(Source texts of formatted documents)

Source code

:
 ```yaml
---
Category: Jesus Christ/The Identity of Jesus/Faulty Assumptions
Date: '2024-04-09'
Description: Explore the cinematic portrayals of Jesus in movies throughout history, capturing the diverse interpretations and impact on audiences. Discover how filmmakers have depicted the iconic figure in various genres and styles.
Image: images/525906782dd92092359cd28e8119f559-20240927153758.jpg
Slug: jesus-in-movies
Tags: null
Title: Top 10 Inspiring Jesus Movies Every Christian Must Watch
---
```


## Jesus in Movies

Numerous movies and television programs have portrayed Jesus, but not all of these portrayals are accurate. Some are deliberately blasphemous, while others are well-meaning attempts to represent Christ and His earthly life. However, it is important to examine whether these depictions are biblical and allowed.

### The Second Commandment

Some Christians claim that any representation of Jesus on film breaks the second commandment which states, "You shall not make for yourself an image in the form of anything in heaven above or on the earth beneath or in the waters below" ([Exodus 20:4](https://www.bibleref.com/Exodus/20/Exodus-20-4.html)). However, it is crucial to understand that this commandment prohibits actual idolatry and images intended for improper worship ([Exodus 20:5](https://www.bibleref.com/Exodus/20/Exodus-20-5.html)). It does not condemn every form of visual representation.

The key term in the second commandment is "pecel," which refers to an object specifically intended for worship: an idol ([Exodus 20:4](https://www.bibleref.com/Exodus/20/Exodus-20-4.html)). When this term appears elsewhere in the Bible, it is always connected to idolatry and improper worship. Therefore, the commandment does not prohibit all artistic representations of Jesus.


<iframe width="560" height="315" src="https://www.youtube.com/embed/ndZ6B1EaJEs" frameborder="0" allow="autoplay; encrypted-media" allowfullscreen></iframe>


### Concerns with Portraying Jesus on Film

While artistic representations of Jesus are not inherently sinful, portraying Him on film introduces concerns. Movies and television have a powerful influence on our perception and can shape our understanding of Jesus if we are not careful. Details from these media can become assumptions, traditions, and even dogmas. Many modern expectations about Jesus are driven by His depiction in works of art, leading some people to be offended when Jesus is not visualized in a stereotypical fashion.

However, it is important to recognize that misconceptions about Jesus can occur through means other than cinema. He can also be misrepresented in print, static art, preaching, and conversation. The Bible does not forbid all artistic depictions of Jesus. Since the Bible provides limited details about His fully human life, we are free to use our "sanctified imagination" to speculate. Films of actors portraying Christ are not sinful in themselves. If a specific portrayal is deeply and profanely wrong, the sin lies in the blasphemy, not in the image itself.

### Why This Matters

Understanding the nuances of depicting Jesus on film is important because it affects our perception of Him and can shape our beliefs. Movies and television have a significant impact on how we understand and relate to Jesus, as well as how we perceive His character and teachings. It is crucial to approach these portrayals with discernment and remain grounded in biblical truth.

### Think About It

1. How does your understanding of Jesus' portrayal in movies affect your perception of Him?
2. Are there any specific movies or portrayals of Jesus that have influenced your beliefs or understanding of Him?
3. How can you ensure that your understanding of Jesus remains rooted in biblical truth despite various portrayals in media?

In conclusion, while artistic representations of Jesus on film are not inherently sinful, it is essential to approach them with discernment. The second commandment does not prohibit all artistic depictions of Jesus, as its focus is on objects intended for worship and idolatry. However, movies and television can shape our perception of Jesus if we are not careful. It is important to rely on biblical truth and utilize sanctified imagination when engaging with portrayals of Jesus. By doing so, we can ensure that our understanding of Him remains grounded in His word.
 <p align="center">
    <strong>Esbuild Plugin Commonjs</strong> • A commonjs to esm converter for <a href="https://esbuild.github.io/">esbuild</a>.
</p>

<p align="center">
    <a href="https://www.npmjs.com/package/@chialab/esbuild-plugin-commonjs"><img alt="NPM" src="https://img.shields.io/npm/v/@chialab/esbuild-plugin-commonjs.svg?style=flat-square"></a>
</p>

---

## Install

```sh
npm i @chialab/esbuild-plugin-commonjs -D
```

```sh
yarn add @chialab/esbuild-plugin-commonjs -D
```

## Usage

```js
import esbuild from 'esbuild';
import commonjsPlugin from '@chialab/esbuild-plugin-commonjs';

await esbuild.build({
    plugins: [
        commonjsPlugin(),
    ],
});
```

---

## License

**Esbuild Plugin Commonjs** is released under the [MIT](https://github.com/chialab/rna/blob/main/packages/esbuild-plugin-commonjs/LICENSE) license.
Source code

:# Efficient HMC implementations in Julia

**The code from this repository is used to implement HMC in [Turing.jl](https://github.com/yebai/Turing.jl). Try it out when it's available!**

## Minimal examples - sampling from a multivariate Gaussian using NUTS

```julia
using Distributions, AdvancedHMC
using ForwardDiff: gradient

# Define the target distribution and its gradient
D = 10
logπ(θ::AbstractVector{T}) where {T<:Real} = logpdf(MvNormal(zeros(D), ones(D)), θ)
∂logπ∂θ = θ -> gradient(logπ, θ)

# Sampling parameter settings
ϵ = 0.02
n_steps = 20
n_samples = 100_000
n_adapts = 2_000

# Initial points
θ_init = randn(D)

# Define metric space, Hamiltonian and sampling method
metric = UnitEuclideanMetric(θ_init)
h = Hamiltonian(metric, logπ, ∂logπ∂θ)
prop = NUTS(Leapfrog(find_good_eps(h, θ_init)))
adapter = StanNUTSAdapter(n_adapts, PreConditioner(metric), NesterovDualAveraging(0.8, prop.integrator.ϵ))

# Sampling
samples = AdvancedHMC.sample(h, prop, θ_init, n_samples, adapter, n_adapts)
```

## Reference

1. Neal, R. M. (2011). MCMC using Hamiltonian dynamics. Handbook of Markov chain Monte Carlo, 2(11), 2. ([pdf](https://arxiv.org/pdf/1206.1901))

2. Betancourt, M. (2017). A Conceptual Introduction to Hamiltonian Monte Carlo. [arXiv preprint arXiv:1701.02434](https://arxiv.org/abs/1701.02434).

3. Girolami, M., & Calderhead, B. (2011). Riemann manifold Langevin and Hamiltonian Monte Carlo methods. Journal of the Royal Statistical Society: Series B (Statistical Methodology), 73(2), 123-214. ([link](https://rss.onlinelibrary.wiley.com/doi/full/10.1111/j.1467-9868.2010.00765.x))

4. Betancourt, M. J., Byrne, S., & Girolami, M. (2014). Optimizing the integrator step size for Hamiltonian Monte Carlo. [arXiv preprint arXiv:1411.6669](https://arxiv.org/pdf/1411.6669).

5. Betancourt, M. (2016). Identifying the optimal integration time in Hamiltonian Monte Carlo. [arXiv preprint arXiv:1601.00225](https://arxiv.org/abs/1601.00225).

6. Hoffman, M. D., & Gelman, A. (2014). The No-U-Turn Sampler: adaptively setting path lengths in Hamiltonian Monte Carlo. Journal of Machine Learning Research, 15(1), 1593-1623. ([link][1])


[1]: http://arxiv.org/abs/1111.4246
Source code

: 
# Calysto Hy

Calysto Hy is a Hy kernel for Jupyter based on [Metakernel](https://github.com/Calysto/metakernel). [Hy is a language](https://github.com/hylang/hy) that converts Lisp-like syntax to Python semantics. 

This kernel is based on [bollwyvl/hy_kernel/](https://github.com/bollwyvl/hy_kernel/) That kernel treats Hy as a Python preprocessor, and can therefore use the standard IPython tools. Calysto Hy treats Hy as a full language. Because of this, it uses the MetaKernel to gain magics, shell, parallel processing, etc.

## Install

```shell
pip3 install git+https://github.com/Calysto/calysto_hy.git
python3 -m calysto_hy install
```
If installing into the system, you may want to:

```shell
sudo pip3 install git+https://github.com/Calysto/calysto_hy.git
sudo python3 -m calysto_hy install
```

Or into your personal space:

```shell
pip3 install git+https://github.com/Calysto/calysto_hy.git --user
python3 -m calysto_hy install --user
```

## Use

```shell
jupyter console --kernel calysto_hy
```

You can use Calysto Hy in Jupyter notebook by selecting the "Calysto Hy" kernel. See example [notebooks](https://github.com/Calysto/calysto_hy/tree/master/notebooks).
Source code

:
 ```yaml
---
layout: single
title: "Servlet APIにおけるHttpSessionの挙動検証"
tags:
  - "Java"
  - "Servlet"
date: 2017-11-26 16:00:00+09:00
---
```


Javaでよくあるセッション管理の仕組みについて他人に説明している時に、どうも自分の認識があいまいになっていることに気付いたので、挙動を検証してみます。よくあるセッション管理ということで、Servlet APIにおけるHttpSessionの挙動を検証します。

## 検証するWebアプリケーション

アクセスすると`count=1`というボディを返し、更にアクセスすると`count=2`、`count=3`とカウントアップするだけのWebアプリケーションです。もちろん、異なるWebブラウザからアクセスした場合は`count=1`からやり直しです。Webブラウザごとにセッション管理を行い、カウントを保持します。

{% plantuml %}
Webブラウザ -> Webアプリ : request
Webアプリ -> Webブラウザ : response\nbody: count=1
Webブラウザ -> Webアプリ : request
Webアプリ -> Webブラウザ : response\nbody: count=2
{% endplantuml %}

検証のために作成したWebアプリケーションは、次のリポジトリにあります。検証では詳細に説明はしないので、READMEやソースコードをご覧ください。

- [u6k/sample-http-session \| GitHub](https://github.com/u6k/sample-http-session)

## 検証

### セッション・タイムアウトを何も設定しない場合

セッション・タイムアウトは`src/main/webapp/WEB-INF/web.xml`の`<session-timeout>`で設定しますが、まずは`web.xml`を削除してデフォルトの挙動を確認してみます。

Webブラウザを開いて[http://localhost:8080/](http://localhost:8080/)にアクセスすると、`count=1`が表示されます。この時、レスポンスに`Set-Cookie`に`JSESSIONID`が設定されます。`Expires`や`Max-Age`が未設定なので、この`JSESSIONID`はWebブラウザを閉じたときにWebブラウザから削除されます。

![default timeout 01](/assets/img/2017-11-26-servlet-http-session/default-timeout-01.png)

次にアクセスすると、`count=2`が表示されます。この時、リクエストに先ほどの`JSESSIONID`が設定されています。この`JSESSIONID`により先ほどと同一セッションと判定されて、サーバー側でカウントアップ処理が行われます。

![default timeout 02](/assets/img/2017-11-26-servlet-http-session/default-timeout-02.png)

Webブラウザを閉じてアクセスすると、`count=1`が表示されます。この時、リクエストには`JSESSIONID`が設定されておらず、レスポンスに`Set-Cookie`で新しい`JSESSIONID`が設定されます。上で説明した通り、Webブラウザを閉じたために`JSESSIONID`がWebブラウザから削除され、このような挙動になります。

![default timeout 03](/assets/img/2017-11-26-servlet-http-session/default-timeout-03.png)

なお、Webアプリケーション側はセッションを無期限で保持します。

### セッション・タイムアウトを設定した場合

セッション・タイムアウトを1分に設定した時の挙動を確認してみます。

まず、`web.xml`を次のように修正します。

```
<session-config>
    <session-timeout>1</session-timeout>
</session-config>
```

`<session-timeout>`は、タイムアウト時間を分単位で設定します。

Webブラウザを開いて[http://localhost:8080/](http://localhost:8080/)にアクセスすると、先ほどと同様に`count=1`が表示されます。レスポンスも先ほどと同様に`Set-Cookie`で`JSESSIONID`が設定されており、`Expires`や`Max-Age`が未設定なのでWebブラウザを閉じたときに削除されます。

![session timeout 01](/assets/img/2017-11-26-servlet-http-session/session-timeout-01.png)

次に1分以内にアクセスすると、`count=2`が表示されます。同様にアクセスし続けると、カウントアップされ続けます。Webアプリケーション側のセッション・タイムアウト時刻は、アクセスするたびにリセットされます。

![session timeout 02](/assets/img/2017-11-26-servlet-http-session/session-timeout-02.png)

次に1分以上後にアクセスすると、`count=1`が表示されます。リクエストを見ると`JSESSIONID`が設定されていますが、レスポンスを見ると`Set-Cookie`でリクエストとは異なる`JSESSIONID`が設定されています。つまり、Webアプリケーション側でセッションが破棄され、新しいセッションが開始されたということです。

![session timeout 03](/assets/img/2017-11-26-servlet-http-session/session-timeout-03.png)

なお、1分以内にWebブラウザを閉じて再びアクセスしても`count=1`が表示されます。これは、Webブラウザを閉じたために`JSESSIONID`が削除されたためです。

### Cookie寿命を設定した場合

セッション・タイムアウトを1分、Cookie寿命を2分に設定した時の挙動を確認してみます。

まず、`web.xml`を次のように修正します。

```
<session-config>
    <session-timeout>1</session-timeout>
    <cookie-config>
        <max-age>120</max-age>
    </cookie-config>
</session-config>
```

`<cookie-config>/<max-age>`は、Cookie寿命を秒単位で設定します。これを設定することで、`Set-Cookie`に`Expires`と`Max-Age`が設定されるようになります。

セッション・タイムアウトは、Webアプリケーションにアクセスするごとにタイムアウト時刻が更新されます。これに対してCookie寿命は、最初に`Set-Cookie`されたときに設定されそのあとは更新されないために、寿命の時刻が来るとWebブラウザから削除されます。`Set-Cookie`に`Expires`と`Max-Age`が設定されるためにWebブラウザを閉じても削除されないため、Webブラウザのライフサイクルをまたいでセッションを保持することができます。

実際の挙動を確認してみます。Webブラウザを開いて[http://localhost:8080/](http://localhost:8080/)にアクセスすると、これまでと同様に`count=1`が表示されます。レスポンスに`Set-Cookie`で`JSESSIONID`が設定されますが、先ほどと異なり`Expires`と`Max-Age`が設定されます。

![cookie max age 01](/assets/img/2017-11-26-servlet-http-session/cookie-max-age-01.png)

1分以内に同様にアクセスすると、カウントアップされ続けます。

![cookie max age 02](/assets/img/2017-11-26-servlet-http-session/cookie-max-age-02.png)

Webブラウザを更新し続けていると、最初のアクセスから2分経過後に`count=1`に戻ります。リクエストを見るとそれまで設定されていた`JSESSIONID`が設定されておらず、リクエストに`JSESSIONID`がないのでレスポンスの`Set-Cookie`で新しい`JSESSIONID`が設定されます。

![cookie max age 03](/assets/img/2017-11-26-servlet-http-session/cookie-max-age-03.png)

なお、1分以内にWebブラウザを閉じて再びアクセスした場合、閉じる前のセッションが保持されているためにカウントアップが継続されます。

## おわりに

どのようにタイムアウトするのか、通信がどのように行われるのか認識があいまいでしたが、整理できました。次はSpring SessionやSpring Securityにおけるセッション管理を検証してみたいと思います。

Task statement: What is needed is each line of the entries that contains the word "gradient".

Completed task:
using ForwardDiff: gradient
# Define the target distribution and its gradient
∂logπ∂θ = θ -> gradient(logπ, θ)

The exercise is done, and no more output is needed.